Assigned task |
Of all the lines in the entries below, give again exactly those starting at the line containing "- **Projections**: Created" and ending at the line containing "analyzing historical trends in recycling rates.", both ends included, and no others.

Information |

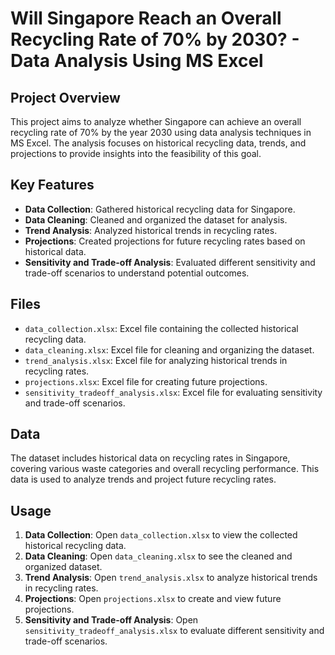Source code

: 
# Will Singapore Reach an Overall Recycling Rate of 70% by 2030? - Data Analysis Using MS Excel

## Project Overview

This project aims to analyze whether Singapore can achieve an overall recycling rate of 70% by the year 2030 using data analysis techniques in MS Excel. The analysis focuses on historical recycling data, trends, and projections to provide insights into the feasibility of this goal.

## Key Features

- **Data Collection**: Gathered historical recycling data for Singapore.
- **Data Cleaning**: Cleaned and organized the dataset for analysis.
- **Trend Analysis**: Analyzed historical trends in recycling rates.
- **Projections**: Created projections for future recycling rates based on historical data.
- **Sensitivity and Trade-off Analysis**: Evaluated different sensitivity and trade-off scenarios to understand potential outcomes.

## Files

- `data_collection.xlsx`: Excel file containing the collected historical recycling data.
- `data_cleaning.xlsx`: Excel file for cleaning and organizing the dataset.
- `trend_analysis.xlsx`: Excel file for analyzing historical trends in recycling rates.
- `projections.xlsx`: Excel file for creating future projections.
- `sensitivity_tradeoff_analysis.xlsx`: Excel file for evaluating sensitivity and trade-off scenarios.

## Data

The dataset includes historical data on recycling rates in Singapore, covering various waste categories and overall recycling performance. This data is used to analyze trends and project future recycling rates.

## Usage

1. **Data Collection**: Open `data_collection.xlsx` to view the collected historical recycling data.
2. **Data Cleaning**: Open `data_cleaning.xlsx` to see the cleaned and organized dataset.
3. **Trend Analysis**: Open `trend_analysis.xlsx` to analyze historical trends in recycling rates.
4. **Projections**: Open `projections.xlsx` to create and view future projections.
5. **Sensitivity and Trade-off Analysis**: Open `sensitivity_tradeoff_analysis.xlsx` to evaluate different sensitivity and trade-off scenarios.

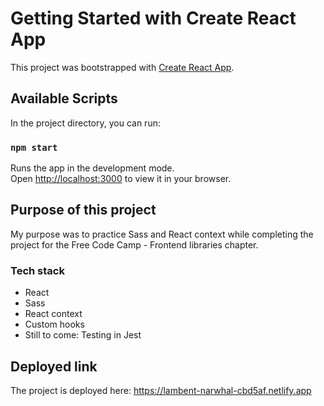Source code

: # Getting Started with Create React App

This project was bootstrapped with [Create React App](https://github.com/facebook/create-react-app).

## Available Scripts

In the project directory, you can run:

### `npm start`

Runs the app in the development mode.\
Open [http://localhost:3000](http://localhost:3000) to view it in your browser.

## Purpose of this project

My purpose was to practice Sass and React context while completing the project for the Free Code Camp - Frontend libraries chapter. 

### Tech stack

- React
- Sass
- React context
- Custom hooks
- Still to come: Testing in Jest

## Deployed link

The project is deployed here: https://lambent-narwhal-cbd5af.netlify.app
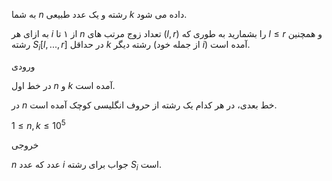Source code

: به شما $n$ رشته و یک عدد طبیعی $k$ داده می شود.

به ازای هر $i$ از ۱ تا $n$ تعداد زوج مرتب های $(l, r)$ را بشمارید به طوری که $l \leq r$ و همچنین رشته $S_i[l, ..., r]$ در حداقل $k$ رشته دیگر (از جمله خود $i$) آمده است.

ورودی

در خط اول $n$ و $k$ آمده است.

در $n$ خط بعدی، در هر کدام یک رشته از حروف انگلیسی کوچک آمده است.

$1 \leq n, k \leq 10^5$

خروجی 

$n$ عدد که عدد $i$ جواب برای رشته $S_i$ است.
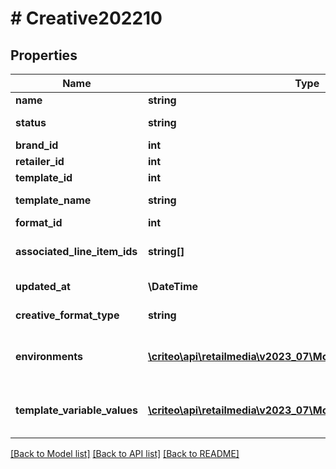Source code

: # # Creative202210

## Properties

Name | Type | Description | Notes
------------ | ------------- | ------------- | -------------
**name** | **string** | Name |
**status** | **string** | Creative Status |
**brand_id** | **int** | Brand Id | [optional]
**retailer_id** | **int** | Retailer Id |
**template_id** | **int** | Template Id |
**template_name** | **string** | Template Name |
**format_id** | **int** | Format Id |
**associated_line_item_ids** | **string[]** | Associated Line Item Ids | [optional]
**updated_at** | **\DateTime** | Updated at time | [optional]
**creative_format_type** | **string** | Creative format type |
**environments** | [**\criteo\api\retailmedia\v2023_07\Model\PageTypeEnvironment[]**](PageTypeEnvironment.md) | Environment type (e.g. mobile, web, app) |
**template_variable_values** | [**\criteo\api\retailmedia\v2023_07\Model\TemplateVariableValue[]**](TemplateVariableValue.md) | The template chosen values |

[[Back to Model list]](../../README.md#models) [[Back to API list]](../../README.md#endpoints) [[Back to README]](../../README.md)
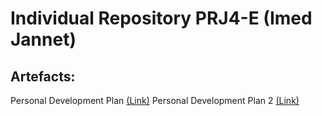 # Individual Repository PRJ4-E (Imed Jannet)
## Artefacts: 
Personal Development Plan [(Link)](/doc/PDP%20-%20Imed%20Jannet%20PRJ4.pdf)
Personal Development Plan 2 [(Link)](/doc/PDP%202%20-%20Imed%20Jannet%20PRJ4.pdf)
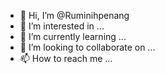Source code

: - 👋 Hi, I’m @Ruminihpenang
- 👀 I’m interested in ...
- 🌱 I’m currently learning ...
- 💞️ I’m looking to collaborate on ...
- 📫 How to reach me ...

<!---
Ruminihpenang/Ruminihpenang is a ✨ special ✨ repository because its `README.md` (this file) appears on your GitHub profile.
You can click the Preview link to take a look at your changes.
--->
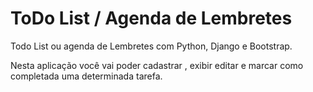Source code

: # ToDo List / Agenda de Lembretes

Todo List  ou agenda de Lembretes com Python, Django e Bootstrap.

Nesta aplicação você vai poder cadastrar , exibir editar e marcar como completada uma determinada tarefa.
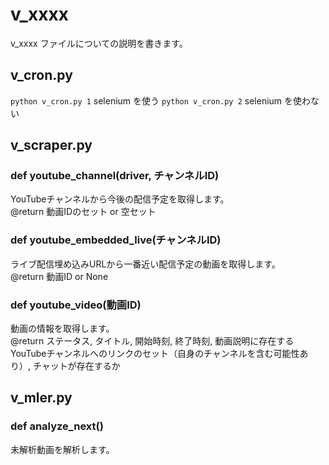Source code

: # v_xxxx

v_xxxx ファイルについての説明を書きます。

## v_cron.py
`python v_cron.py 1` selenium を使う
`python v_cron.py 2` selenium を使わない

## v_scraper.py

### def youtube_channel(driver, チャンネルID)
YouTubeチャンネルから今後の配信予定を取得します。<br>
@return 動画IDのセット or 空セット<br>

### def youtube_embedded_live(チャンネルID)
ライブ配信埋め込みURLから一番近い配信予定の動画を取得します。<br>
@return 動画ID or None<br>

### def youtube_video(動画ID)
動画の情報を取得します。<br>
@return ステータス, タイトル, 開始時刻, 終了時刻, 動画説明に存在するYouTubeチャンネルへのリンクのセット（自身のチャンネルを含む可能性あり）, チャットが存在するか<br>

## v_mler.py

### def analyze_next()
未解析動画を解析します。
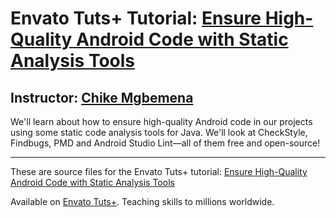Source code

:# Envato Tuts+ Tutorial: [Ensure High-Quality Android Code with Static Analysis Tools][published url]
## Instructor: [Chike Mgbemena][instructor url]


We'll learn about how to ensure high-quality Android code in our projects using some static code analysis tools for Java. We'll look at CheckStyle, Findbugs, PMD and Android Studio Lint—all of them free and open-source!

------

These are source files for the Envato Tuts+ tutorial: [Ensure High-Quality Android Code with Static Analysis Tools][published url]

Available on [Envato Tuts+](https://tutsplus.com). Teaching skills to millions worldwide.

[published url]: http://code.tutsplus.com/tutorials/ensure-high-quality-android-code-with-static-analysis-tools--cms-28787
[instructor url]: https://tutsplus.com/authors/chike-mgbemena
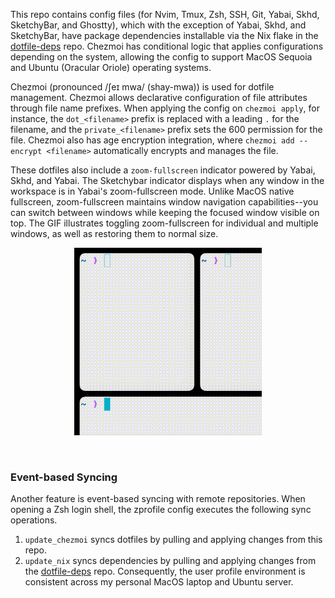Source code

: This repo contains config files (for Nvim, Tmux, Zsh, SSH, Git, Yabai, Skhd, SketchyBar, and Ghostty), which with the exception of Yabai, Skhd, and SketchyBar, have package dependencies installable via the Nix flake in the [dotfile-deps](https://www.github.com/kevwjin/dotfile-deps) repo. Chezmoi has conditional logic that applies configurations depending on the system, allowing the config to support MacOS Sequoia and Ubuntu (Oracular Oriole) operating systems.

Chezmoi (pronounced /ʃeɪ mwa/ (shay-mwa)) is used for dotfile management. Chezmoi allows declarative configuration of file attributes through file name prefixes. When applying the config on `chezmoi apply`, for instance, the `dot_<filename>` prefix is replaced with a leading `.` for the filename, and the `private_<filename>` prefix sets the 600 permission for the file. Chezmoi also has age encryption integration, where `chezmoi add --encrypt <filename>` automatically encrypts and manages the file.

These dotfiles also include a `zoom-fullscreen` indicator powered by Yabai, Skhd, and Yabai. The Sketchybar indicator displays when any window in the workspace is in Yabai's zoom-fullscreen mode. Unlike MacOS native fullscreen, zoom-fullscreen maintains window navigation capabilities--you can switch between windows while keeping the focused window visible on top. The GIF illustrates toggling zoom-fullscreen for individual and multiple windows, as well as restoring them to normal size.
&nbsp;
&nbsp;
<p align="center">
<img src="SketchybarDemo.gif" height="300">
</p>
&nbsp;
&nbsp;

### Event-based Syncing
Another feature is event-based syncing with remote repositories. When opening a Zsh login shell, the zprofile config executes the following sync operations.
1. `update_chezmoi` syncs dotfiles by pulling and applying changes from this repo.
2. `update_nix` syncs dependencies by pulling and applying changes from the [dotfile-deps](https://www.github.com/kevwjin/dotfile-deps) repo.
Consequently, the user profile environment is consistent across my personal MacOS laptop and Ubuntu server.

Solution to this task |
- **Projections**: Created projections for future recycling rates based on historical data.
- **Sensitivity and Trade-off Analysis**: Evaluated different sensitivity and trade-off scenarios to understand potential outcomes.

## Files

- `data_collection.xlsx`: Excel file containing the collected historical recycling data.
- `data_cleaning.xlsx`: Excel file for cleaning and organizing the dataset.
- `trend_analysis.xlsx`: Excel file for analyzing historical trends in recycling rates.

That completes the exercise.